Stored data:
======
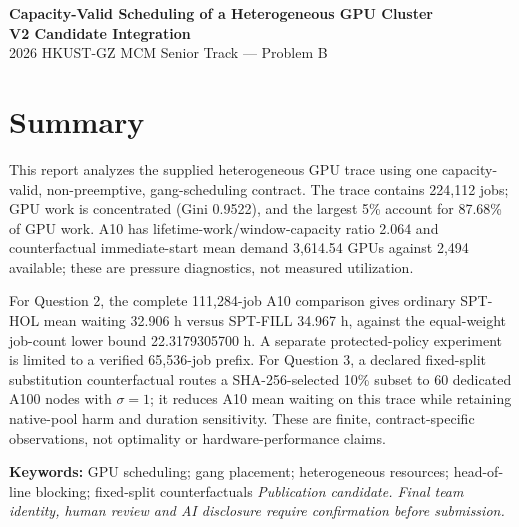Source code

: 
\usepackage{lastpage}

\begin{titlepage}
\thispagestyle{fancy}
\begin{center}
\vspace*{0.35in}
{\LARGE\bfseries\color{primary} Capacity-Valid Scheduling of a Heterogeneous GPU Cluster\\V2 Candidate Integration}\\[8pt]
{\large 2026 HKUST-GZ MCM Senior Track --- Problem B}\\[18pt]
\end{center}
\section*{Summary}
This report analyzes the supplied heterogeneous GPU trace using one capacity-valid, non-preemptive, gang-scheduling contract. The trace contains 224,112 jobs; GPU work is concentrated (Gini 0.9522), and the largest 5\% account for 87.68\% of GPU work. A10 has lifetime-work/window-capacity ratio 2.064 and counterfactual immediate-start mean demand 3,614.54 GPUs against 2,494 available; these are pressure diagnostics, not measured utilization.

For Question 2, the complete 111,284-job A10 comparison gives ordinary SPT-HOL mean waiting 32.906 h versus SPT-FILL 34.967 h, against the equal-weight job-count lower bound 22.3179305700 h. A separate protected-policy experiment is limited to a verified 65,536-job prefix. For Question 3, a declared fixed-split substitution counterfactual routes a SHA-256-selected 10\% subset to 60 dedicated A100 nodes with $\sigma=1$; it reduces A10 mean waiting on this trace while retaining native-pool harm and duration sensitivity. These are finite, contract-specific observations, not optimality or hardware-performance claims.

\textbf{Keywords:} GPU scheduling; gang placement; heterogeneous resources; head-of-line blocking; fixed-split counterfactuals
\vfill
\textit{Publication candidate. Final team identity, human review and AI disclosure require confirmation before submission.}
\end{titlepage}
\setcounter{page}{2}



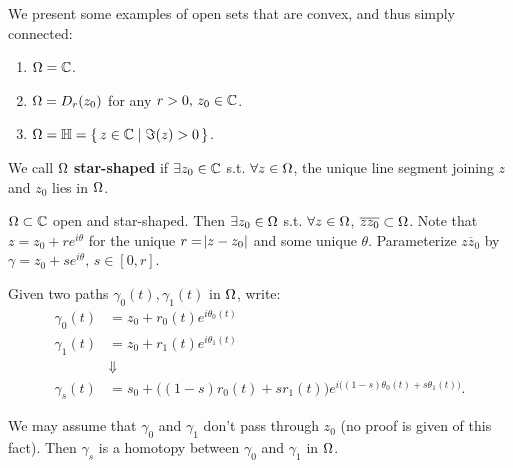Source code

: \begin{example}
We present some examples of open sets that are convex, and thus simply connected:
\begin{enumerate}
    \item $\Omega = \mathbb{C}$.
    \item $\Omega = D_r(z_0)$ for any $r>0, \, z_0 \in \mathbb{C}$.
    \item $\Omega = \mathbb{H} = \set{ z \in \mathbb{C}\mid \Im (z) >0}$.
\end{enumerate}
\end{example}

\begin{definition}

We call $\Omega$ \textbf{star-shaped} if $\exists z_0 \in \mathbb{C}$ s.t. $\forall z \in \Omega$, the unique line segment joining $z$ and $z_0$ lies in $\Omega$.
\end{definition}

\begin{center}
\end{center}

\begin{remark}
$\Omega \subset \mathbb{C}$ open and star-shaped. Then $\exists z_0 \in \Omega$ s.t. $\forall z \in \Omega$, $\overline{z z_0} \subset \Omega$. Note that $z=z_0 + re^{i \theta} $ for the unique $r = \abs{z-z_0}$ and some unique $\theta$. Parameterize $\overline{z z_0}$ by $\gamma = z_0 + s e^{i \theta}, \, s \in [0,r]$.

Given two paths $\gamma_0 (t), \gamma_1 (t)$ in $\Omega$, write:
\begin{align*}
\gamma_0(t) &= z_0 + r_0 (t) e^{i \theta_0 (t)}\\
\gamma_1(t) &= z_0 + r_1 (t) e^{i \theta_1 (t)}\\
&\Downarrow\\
\gamma_s(t) &= s_0 + \big( (1-s)r_0(t) + sr_1(t) \big) e^{i \big( (1-s) \theta_0 (t) + s \theta_1 (t) \big)} .
\end{align*}


We may assume that $\gamma_0$ and $\gamma_1$ don't pass through $z_0$ (no proof is given of this fact). Then $\gamma_s$ is a homotopy between $\gamma_0$ and $\gamma_1$ in $\Omega$.

\end{remark}


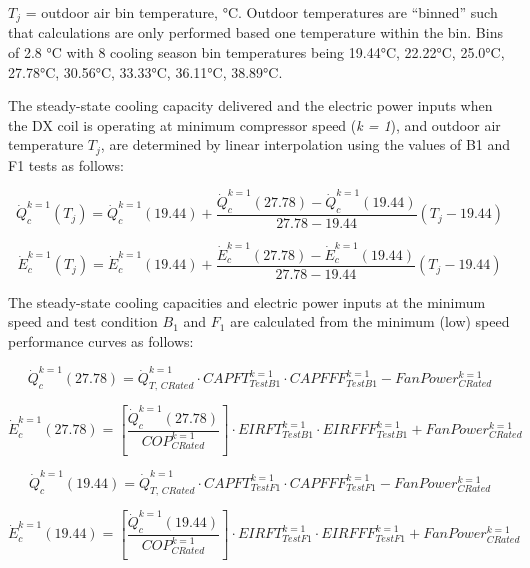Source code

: \(T_{j}\) = outdoor air bin temperature, °C. Outdoor temperatures are ``binned'' such that calculations are only performed based one temperature within the bin. Bins of 2.8 °C with 8 cooling season bin temperatures being 19.44°C, 22.22°C, 25.0°C, 27.78°C, 30.56°C, 33.33°C, 36.11°C, 38.89°C.

The steady-state cooling capacity delivered and the electric power inputs when the DX coil is operating at minimum compressor speed (\emph{k = 1}), and outdoor air temperature \(T_{j}\), are determined by linear interpolation using the values of B1 and F1 tests as follows:

\begin{equation}
\dot Q_c^{k = 1}({T_j}) = \dot Q_c^{k = 1}(19.44) + \frac{{\dot Q_c^{k = 1}(27.78) - \dot Q_c^{k = 1}(19.44)}}{{27.78 - 19.44}}\left( {{T_j} - 19.44} \right)
\end{equation}

\begin{equation}
\dot E_c^{k = 1}({T_j}) = \dot E_c^{k = 1}(19.44) + \frac{{\dot E_c^{k = 1}(27.78) - \dot E_c^{k = 1}(19.44)}}{{27.78 - 19.44}}\left( {{T_j} - 19.44} \right)
\end{equation}

The steady-state cooling capacities and electric power inputs at the minimum speed and test condition \(B_{1}\) and \(F_{1}\) are calculated from the minimum (low) speed performance curves as follows:

\begin{equation}
\dot Q_c^{k = 1}(27.78) = \dot Q_{T,\,CRated}^{k = 1} \cdot CAPFT_{TestB1}^{k = 1} \cdot CAPFFF_{TestB1}^{k = 1} - FanPower_{CRated}^{k = 1}
\end{equation}

\begin{equation}
\dot E_c^{k = 1}(27.78) = \left[ {\frac{{\dot Q_c^{k = 1}(27.78)}}{{COP_{CRated}^{k = 1}}}} \right] \cdot EIRFT_{TestB1}^{k = 1} \cdot EIRFFF_{TestB1}^{k = 1} + FanPower_{CRated}^{k = 1}
\end{equation}

\begin{equation}
\dot Q_c^{k = 1}(19.44) = \dot Q_{T,\,CRated}^{k = 1} \cdot CAPFT_{TestF1}^{k = 1} \cdot CAPFFF_{TestF1}^{k = 1} - FanPower_{CRated}^{k = 1}
\end{equation}

\begin{equation}
\dot E_c^{k = 1}(19.44) = \left[ {\frac{{\dot Q_c^{k = 1}(19.44)}}{{COP_{CRated}^{k = 1}}}} \right] \cdot EIRFT_{TestF1}^{k = 1} \cdot EIRFFF_{TestF1}^{k = 1} + FanPower_{CRated}^{k = 1}
\end{equation}

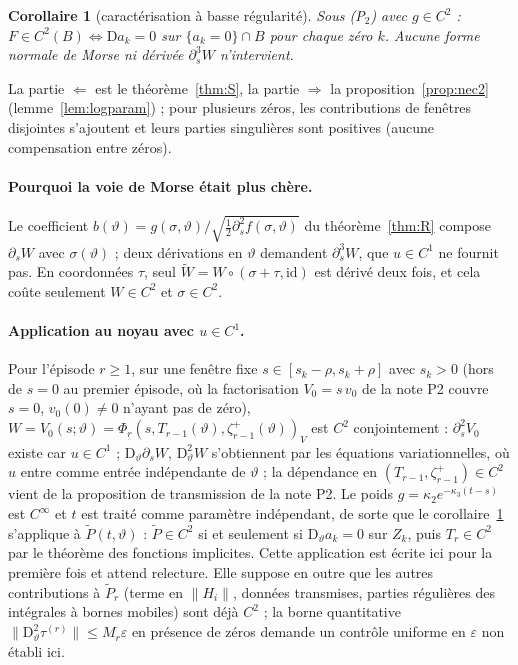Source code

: \documentclass[11pt,a4paper]{article}
\newtheorem{corollaire}[theoreme]{Corollaire}
\theoremstyle{remark}
\newcommand{\vth}{\vartheta}
\newcommand{\D}{\mathrm D}
\begin{document}
\begin{corollaire}[caractérisation à basse régularité]\label{cor:carac2}
Sous (P$_2$) avec $g\in C^2$ : $F\in C^2(B)\iff\D a_k=0$ sur $\{a_k=0\}\cap B$ pour chaque zéro $k$. Aucune forme normale de Morse ni dérivée $\partial_s^3W$ n'intervient.
\end{corollaire}
La partie $\Leftarrow$ est le théorème~\ref{thm:S}, la partie $\Rightarrow$ la proposition~\ref{prop:nec2} (lemme~\ref{lem:logparam}) ; pour plusieurs zéros, les contributions de fenêtres disjointes s'ajoutent et leurs parties singulières sont positives (aucune compensation entre zéros).

\paragraph{Pourquoi la voie de Morse était plus chère.} Le coefficient $b(\vth)=g(\sigma,\vth)/\sqrt{\frac12\partial_s^2f(\sigma,\vth)}$ du théorème~\ref{thm:R} compose $\partial_sW$ avec $\sigma(\vth)$ ; deux dérivations en $\vth$ demandent $\partial_s^3W$, que $u\in C^1$ ne fournit pas. En coordonnées $\tau$, seul $\tilde W=W\circ(\sigma+\tau,\mathrm{id})$ est dérivé deux fois, et cela coûte seulement $W\in C^2$ et $\sigma\in C^2$.

\paragraph{Application au noyau avec $u\in C^1$.} Pour l'épisode $r\ge1$, sur une fenêtre fixe $s\in[s_k-\rho,s_k+\rho]$ avec $s_k>0$ (hors de $s=0$ au premier épisode, où la factorisation $V_0=s\,v_0$ de la note P2 couvre $s=0$, $v_0(0)\ne0$ n'ayant pas de zéro), $W=V_0(s;\vth)=\Phi_r(s,T_{r-1}(\vth),\zeta^+_{r-1}(\vth))_V$ est $C^2$ conjointement : $\partial_s^2V_0$ existe car $u\in C^1$ ; $\D_\vth\partial_sW$, $\D^2_\vth W$ s'obtiennent par les équations variationnelles, où $u$ entre comme entrée indépendante de $\vth$ ; la dépendance en $(T_{r-1},\zeta^+_{r-1})\in C^2$ vient de la proposition de transmission de la note P2. Le poids $g=\kappa_2e^{-\kappa_3(t-s)}$ est $C^\infty$ et $t$ est traité comme paramètre indépendant, de sorte que le corollaire~\ref{cor:carac2} s'applique à $\tilde P(t,\vth)$ : $\tilde P\in C^2$ si et seulement si $\D_\vth a_k=0$ sur $Z_k$, puis $T_r\in C^2$ par le théorème des fonctions implicites. Cette application est écrite ici pour la première fois et attend relecture. Elle suppose en outre que les autres contributions à $\tilde P_r$ (terme en $\lVert H_i\rVert$, données transmises, parties régulières des intégrales à bornes mobiles) sont déjà $C^2$ ; la borne quantitative $\lVert\D^2_\vth\tau^{(r)}\rVert\le M_r\varepsilon$ en présence de zéros demande un contrôle uniforme en $\varepsilon$ non établi ici.
\end{document}
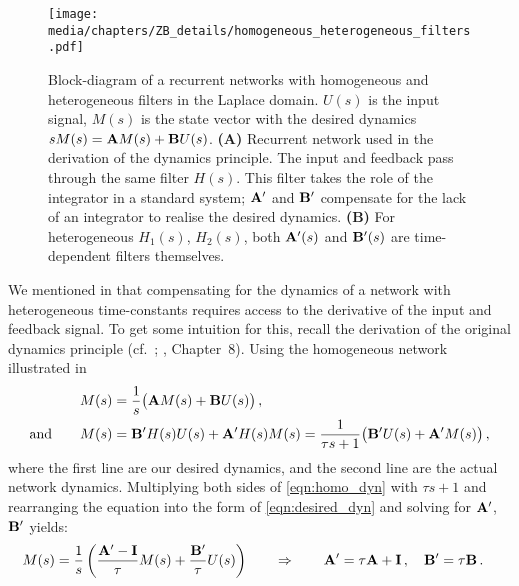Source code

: \begin{figure}
	\texttt{[image: media/chapters/ZB\_details/homogeneous\_heterogeneous\_filters.pdf]}%
	{\label{fig:homogeneous_heterogeneous_filters_a}}%
	{\label{fig:homogeneous_heterogeneous_filters_b}}%
	\caption[Block-diagram of a recurrent networks with homogeneous and heterogeneous filters]{Block-diagram of a recurrent networks with homogeneous and heterogeneous filters in the Laplace domain. $U(s)$ is the input signal, $M(s)$ is the state vector with the desired \LTI dynamics $s M(s) = \mathbf{A} M(s) + \mathbf{B} U(s)$.
	\textbf{(A)} Recurrent network used in the derivation of the \NEF dynamics principle. The input and feedback pass through the same filter $H(s)$.
	This filter takes the role of the integrator in a standard \LTI system; $\mathbf{A}'$ and $\mathbf{B}'$ compensate for the lack of an integrator to realise the desired dynamics.
	\textbf{(B)} For heterogeneous $H_1(s)$, $H_2(s)$, both $\mathbf{A}'(s)$ and $\mathbf{B}'(s)$ are time-dependent filters themselves.
	}
	\label{fig:homogeneous_heterogeneous_filters}
\end{figure}

We mentioned in  that compensating for the dynamics of a network with heterogeneous time-constants requires access to the derivative of the input and feedback signal.
To get some intuition for this, recall the derivation of the original \NEF dynamics principle (cf.~; \cite{eliasmith2003neural}, Chapter~8).
Using the homogeneous network illustrated in 
\begin{align}
	M(s) &= \frac{1}{s} \bigl( \mathbf{A} M(s) + \mathbf{B} U(s) \bigr) \,, \label{eqn:desired_dyn}\\
	\text{and} \quad\quad M(s) &= \mathbf{B}' H(s) U(s) + \mathbf{A}' H(s) M(s) = \frac{1}{\tau s + 1} \bigl( \mathbf{B}' U(s) + \mathbf{A}' M(s) \bigr) \label{eqn:homo_dyn}\,,
\end{align}
where the first line are our desired dynamics, and the second line are the actual network dynamics.
Multiplying both sides of \cref{eqn:homo_dyn} with $\tau s + 1$ and rearranging the equation into the form of \cref{eqn:desired_dyn} and solving for $\mathbf{A}'$, $\mathbf{B}'$ yields:
\begin{align*}
	M(s) &= \frac{1}{s} \left( \frac{\mathbf{A}' - \mathbf{I}}{\tau} M(s) +  \frac{\mathbf{B}'}{\tau}  U(s) \right) \quad\quad \Rightarrow \quad\quad \mathbf{A}' = \tau \mathbf{A} + \mathbf{I} \,, \quad \mathbf{B}' = \tau \mathbf{B} \,.
\end{align*}

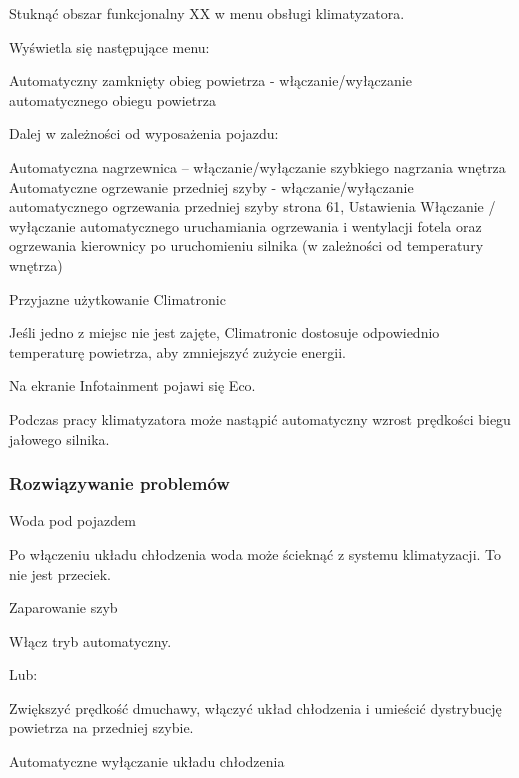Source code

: \begin{itemizeArrow}
	\itemArrow Stuknąć obszar funkcjonalny XX w menu obsługi klimatyzatora.
\end{itemizeArrow}

Wyświetla się następujące menu:
\begin{itemizeTriangle}
	\itemTriangle Automatyczny zamknięty obieg powietrza - włączanie/wyłączanie automatycznego obiegu powietrza
\end{itemizeTriangle}
Dalej w zależności od wyposażenia pojazdu:
\begin{itemizeTriangle}
	\itemTriangle Automatyczna nagrzewnica – włączanie/wyłączanie szybkiego nagrzania wnętrza
	\itemTriangle Automatyczne ogrzewanie przedniej szyby - włączanie/wyłączanie automatycznego ogrzewania przedniej szyby \guillemotright strona 61, Ustawienia
	\itemTriangle Włączanie / wyłączanie automatycznego uruchamiania ogrzewania i wentylacji fotela oraz ogrzewania kierownicy po uruchomieniu silnika (w zależności od temperatury wnętrza)
\end{itemizeTriangle}

Przyjazne użytkowanie Climatronic

Jeśli jedno z miejsc nie jest zajęte, Climatronic dostosuje odpowiednio temperaturę powietrza, aby zmniejszyć zużycie energii.

Na ekranie Infotainment pojawi się Eco.

Podczas pracy klimatyzatora może nastąpić automatyczny wzrost prędkości biegu jałowego silnika.

\subsubsection{Rozwiązywanie problemów}

Woda pod pojazdem

Po włączeniu układu chłodzenia woda może ścieknąć z systemu klimatyzacji. To nie jest przeciek.

Zaparowanie szyb

\begin{itemizeArrow}
	\itemArrow Włącz tryb automatyczny.
\end{itemizeArrow}
Lub:
\begin{itemizeArrow}
	\itemArrow Zwiększyć prędkość dmuchawy, włączyć układ chłodzenia i umieścić dystrybucję powietrza na przedniej szybie.
\end{itemizeArrow}

Automatyczne wyłączanie układu chłodzenia

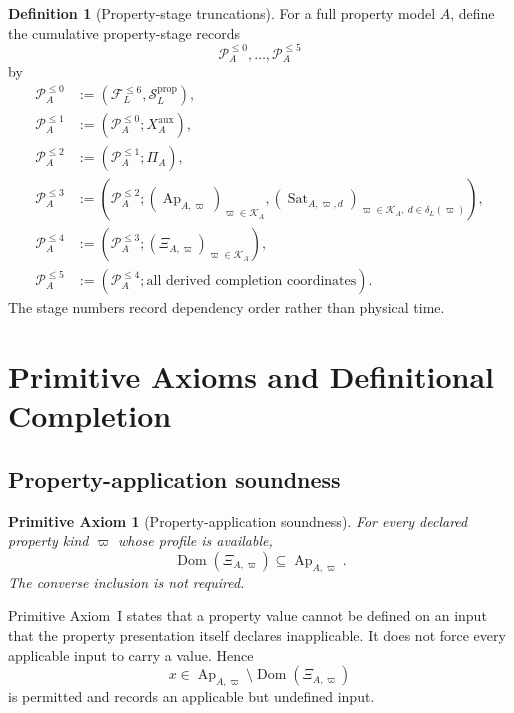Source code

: \documentclass[11pt]{article}
\newcommand{\FVI}{\mathcal F_{L}^{\le 6}}
\newcommand{\Sprop}{\mathcal S_{L}^{\mathrm{prop}}}
\newcommand{\Ap}{\operatorname{Ap}}
\newcommand{\Sat}{\operatorname{Sat}}
\newcommand{\Dom}{\operatorname{Dom}}
\newtheorem{axiom}{Primitive Axiom}
\theoremstyle{definition}
\newtheorem{definition}[theorem]{Definition}
\theoremstyle{remark}
\begin{document}
\begin{definition}[Property-stage truncations]
\label{def:property-stages}
For a full property model \(A\), define the cumulative property-stage records
\[
\mathcal P_A^{\le0},\ldots,\mathcal P_A^{\le5}
\]
by
\[
\begin{aligned}
\mathcal P_A^{\le0}&:=(\FVI,\Sprop),\\
\mathcal P_A^{\le1}&:=(\mathcal P_A^{\le0};X_A^{\mathrm{aux}}),\\
\mathcal P_A^{\le2}&:=(\mathcal P_A^{\le1};\Pi_A),\\
\mathcal P_A^{\le3}&:=(\mathcal P_A^{\le2};
(\Ap_{A,\varpi})_{\varpi\in\mathcal K_A},
(\Sat_{A,\varpi,d})_{\varpi\in\mathcal K_A,\ d\in\delta_L(\varpi)}),\\
\mathcal P_A^{\le4}&:=(\mathcal P_A^{\le3};
(\Xi_{A,\varpi})_{\varpi\in\mathcal K_A}),\\
\mathcal P_A^{\le5}&:=(\mathcal P_A^{\le4};\text{all derived completion coordinates}).
\end{aligned}
\]
The stage numbers record dependency order rather than physical time.
\end{definition}

\section{Primitive Axioms and Definitional Completion}
\label{sec:axioms}

\subsection{Property-application soundness}

\begin{axiom}[Property-application soundness]
\label{ax:application}
For every declared property kind \(\varpi\) whose profile is available,
\[
\Dom(\Xi_{A,\varpi})\subseteq\Ap_{A,\varpi}.
\]
The converse inclusion is not required.
\end{axiom}

Primitive Axiom~I states that a property value cannot be defined on an input that the property presentation itself declares inapplicable.
It does not force every applicable input to carry a value.
Hence
\[
x\in\Ap_{A,\varpi}\setminus\Dom(\Xi_{A,\varpi})
\]
is permitted and records an applicable but undefined input.
\end{document}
======
* **Try it**
The word "Rightarrow" appears in some of the lines above. Copy those lines.

* **The answer**
La partie $\Leftarrow$ est le théorème~\ref{thm:S}, la partie $\Rightarrow$ la proposition~\ref{prop:nec2} (lemme~\ref{lem:logparam}) ; pour plusieurs zéros, les contributions de fenêtres disjointes s'ajoutent et leurs parties singulières sont positives (aucune compensation entre zéros).
	M(s) &= \frac{1}{s} \left( \frac{\mathbf{A}' - \mathbf{I}}{\tau} M(s) +  \frac{\mathbf{B}'}{\tau}  U(s) \right) \quad\quad \Rightarrow \quad\quad \mathbf{A}' = \tau \mathbf{A} + \mathbf{I} \,, \quad \mathbf{B}' = \tau \mathbf{B} \,.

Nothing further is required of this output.